Task item: Using the data below, gather each line that includes the word "this".

Source information:
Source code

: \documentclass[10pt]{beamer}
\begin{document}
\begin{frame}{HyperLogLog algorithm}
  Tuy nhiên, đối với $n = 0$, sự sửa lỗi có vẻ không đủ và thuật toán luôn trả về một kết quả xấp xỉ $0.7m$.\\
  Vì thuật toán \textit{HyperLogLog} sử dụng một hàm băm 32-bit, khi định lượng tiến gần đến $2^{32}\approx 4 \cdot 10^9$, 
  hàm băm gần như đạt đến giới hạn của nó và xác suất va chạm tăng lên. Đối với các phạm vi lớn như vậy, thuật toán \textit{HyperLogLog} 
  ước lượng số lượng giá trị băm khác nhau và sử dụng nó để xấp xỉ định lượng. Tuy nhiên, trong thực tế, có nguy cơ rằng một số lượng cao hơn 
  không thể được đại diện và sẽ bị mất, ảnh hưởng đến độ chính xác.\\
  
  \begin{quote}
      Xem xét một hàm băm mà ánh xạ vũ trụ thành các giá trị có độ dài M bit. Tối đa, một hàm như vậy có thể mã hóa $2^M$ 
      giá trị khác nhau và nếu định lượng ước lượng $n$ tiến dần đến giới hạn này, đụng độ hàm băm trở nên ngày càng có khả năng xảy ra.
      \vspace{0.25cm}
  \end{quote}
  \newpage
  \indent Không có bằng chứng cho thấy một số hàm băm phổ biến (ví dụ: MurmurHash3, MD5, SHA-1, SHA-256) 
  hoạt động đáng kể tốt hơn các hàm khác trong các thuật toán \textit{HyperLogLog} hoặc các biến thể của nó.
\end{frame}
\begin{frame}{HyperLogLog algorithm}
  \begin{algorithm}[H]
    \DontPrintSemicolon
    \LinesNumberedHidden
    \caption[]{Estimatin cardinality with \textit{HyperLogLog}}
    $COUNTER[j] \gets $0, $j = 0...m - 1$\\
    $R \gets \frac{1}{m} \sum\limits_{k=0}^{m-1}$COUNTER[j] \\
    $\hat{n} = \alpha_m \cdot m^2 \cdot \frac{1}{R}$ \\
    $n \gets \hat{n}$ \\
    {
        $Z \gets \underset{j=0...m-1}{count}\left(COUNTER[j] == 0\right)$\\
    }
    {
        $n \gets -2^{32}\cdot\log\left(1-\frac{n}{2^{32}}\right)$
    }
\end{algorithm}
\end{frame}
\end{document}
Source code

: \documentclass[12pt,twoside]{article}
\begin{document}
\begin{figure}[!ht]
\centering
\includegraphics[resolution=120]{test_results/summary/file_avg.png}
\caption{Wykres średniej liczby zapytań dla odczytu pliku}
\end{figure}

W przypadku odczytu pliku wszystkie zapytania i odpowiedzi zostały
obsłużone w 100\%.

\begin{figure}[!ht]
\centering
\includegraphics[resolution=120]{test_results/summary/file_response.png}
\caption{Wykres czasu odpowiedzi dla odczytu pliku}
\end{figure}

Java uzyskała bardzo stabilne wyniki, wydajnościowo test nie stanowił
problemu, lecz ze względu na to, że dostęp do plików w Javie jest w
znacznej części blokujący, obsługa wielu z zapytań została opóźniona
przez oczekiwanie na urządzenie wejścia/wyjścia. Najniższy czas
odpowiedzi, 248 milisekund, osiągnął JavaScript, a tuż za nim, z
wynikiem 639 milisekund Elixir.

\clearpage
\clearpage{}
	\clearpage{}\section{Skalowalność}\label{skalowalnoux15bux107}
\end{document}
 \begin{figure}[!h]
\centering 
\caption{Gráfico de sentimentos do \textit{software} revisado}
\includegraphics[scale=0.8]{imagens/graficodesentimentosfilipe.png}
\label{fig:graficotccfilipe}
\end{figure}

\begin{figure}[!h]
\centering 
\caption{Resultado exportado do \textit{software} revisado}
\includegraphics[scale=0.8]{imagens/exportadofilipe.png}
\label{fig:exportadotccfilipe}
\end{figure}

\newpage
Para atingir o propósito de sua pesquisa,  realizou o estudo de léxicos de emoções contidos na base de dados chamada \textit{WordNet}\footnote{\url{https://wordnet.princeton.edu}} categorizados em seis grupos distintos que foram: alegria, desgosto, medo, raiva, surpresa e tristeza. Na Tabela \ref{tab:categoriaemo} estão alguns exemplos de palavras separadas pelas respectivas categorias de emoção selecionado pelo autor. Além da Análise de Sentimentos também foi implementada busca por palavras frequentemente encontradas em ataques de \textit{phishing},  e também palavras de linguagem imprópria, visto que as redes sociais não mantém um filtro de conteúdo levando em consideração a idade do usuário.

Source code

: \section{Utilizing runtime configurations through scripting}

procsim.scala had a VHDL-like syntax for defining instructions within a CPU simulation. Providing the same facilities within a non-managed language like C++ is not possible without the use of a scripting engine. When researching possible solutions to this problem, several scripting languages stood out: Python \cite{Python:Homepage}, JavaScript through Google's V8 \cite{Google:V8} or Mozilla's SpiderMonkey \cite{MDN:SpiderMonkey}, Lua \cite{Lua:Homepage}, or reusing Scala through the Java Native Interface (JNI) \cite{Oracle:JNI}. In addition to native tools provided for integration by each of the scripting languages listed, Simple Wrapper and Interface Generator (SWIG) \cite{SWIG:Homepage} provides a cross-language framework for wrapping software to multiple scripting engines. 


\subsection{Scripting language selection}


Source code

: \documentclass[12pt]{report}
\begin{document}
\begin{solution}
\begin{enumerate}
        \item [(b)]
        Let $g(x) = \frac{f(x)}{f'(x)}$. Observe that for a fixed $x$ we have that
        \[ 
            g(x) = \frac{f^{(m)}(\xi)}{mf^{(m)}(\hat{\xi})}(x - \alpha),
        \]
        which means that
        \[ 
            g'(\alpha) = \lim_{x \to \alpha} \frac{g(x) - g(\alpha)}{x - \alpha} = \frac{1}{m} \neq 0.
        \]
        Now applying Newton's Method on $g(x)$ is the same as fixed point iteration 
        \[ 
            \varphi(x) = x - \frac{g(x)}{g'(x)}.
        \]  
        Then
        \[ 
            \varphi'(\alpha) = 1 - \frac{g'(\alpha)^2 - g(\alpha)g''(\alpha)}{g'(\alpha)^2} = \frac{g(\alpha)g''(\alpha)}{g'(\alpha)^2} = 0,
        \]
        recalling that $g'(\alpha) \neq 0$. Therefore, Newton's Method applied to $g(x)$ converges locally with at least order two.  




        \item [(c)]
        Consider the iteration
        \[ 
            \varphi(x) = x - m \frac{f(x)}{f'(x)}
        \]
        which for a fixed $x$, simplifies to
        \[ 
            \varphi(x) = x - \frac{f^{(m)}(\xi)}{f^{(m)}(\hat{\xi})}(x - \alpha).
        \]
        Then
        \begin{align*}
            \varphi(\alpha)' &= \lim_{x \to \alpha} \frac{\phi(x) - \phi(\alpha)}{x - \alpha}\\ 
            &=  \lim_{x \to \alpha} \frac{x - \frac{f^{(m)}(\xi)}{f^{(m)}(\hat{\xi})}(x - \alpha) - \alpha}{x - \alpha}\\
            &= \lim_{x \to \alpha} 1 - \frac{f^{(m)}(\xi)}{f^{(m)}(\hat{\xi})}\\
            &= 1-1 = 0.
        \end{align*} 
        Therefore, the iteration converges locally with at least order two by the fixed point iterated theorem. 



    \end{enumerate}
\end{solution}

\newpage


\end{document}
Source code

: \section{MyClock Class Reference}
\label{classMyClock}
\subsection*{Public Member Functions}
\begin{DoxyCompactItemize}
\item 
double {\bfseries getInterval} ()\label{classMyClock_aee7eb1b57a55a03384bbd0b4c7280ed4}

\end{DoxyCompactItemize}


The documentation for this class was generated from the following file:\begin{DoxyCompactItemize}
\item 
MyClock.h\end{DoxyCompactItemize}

Expected output:
procsim.scala had a VHDL-like syntax for defining instructions within a CPU simulation. Providing the same facilities within a non-managed language like C++ is not possible without the use of a scripting engine. When researching possible solutions to this problem, several scripting languages stood out: Python \cite{Python:Homepage}, JavaScript through Google's V8 \cite{Google:V8} or Mozilla's SpiderMonkey \cite{MDN:SpiderMonkey}, Lua \cite{Lua:Homepage}, or reusing Scala through the Java Native Interface (JNI) \cite{Oracle:JNI}. In addition to native tools provided for integration by each of the scripting languages listed, Simple Wrapper and Interface Generator (SWIG) \cite{SWIG:Homepage} provides a cross-language framework for wrapping software to multiple scripting engines. 
The documentation for this class was generated from the following file:\begin{DoxyCompactItemize}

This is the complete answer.